The Mississippi Department of Transportation’s primary focus has become “system preservation, rather than new construction,” according to a report released Tuesday by an oversight agency of the state Legislature.
The report by the Performance Evaluation and Expenditure Review Committee of the Mississippi Legislature reiterates what Transportation officials have been saying for sometime – that because of lack of funds they have essentially postponed the construction of new four-lane highways as they work to maintain existing roadways.
During the recently completed 2018 legislative session, there were efforts to pass bills that would curtail efforts by MDOT to build new highways. MDOT officials said at the time they were focused on maintaining the existing transportation system and were not building many new roadways.

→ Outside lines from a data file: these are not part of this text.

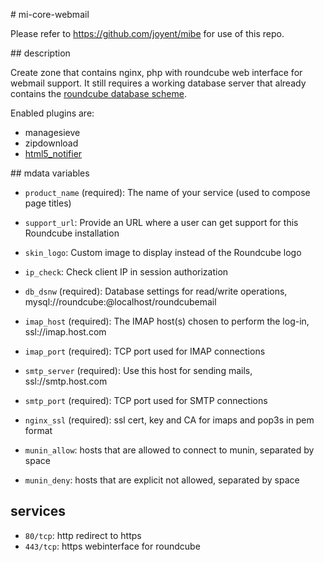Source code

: # mi-core-webmail

Please refer to https://github.com/joyent/mibe for use of this repo.

## description

Create zone that contains nginx, php with roundcube web interface for webmail
support. It still requires a working database server that already contains the
[roundcube database scheme](https://github.com/roundcube/roundcubemail/blob/master/SQL/mysql.initial.sql).

Enabled plugins are:

- managesieve
- zipdownload
- [html5_notifier](https://github.com/kitist/html5_notifier)

## mdata variables

- `product_name` (required): The name of your service (used to compose page titles)
- `support_url`: Provide an URL where a user can get support for this Roundcube installation
- `skin_logo`: Custom image to display instead of the Roundcube logo
- `ip_check`: Check client IP in session authorization

- `db_dsnw` (required): Database settings for read/write operations, mysql://roundcube:@localhost/roundcubemail

- `imap_host` (required): The IMAP host(s) chosen to perform the log-in, ssl://imap.host.com
- `imap_port` (required): TCP port used for IMAP connections
- `smtp_server` (required): Use this host for sending mails, ssl://smtp.host.com
- `smtp_port` (required): TCP port used for SMTP connections

- `nginx_ssl` (required): ssl cert, key and CA for imaps and pop3s in pem format

- `munin_allow`: hosts that are allowed to connect to munin, separated by space
- `munin_deny`: hosts that are explicit not allowed, separated by space

## services

- `80/tcp`: http redirect to https
- `443/tcp`: https webinterface for roundcube

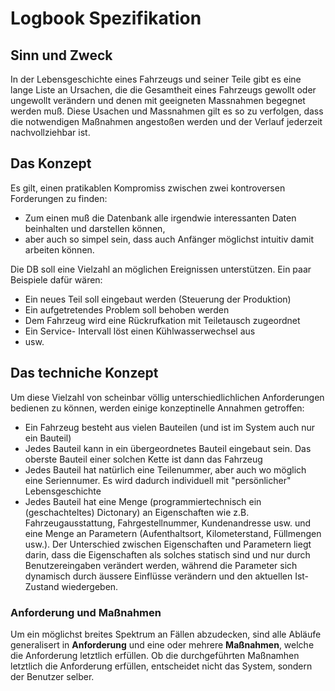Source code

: # Logbook Spezifikation
## Sinn und Zweck
In der Lebensgeschichte eines Fahrzeugs und seiner Teile gibt es eine lange Liste an Ursachen, die die Gesamtheit eines Fahrzeugs gewollt oder ungewollt verändern und denen mit geeigneten Massnahmen begegnet werden muß. Diese Usachen und Massnahmen gilt es so zu verfolgen, dass die notwendigen Maßnahmen angestoßen werden und der Verlauf jederzeit nachvollziehbar ist.


## Das Konzept
Es gilt, einen pratikablen Kompromiss zwischen zwei kontroversen Forderungen zu finden:
* Zum einen muß die Datenbank alle irgendwie interessanten Daten beinhalten und darstellen können,
* aber auch so simpel sein, dass auch Anfänger möglichst intuitiv damit arbeiten können.

Die DB soll eine Vielzahl an möglichen Ereignissen unterstützen. Ein paar Beispiele dafür wären:
* Ein neues Teil soll eingebaut werden (Steuerung der Produktion)
* Ein aufgetretendes Problem soll behoben werden
* Dem Fahrzeug wird eine Rückrufkation mit Teiletausch zugeordnet
* Ein Service- Intervall löst einen Kühlwasserwechsel aus
* usw.



## Das techniche Konzept
Um diese Vielzahl von scheinbar völlig unterschiedlichlichen Anforderungen bedienen zu können, werden einige konzeptinelle Annahmen getroffen:
* Ein Fahrzeug besteht aus vielen Bauteilen (und ist im System auch nur ein Bauteil)
* Jedes Bauteil kann in ein übergeordnetes Bauteil eingebaut sein. Das oberste Bauteil einer solchen Kette ist dann das Fahrzeug
* Jedes Bauteil hat natürlich eine Teilenummer, aber auch wo möglich eine Seriennumer. Es wird dadurch individuell mit "persönlicher" Lebensgeschichte
* Jedes Bauteil hat eine Menge (programmiertechnisch ein (geschachteltes) Dictonary) an Eigenschaften wie z.B. Fahrzeugausstattung, Fahrgestellnummer, Kundenandresse usw. und eine Menge an Parametern (Aufenthaltsort, Kilometerstand, Füllmengen usw.). Der Unterschied zwischen Eigenschaften und Parametern liegt darin, dass die Eigenschaften als solches statisch sind und nur durch Benutzereingaben verändert werden, während die Parameter sich dynamisch durch äussere Einflüsse verändern und den aktuellen Ist- Zustand wiedergeben.

### Anforderung und Maßnahmen
Um ein möglichst breites Spektrum an Fällen abzudecken, sind alle Abläufe generalisert in **Anforderung** und eine oder mehrere **Maßnahmen**, welche die Anforderung letztlich erfüllen. Ob die durchgeführten Maßnamhen letztlich die Anforderung erfüllen, entscheidet nicht das System, sondern der Benutzer selber.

The PEER report was released during an ongoing effort by legislators to find additional funds for what most concede is a deteriorating transportation system.
According to the report, the DOT spent 86 percent of its revenue ($985.2 million) on construction and maintenance during the past fiscal year. The next highest expenditure was to pay off bonded indebtedness (debt incurred to finance construction projects) at $71.5 million or 6 percent of total revenue. Administration accounted for 4 percent of the agency’s expenditures while aeronautics and rail and law enforcement accounted for the rest.
In general, PEER, which often can issue blistering reports, praised the effort of the agency.
The Department of Transportation has taken steps, since a 2014 PEER report, to become more transparent, such as by placing searchable information online, PEER said in the report released Tuesday.
As the agency enacts new processes for reporting on projects and activities, it must ensure that safeguards are in place to keep the information in a usable form for the public and its stakeholders, the report warned.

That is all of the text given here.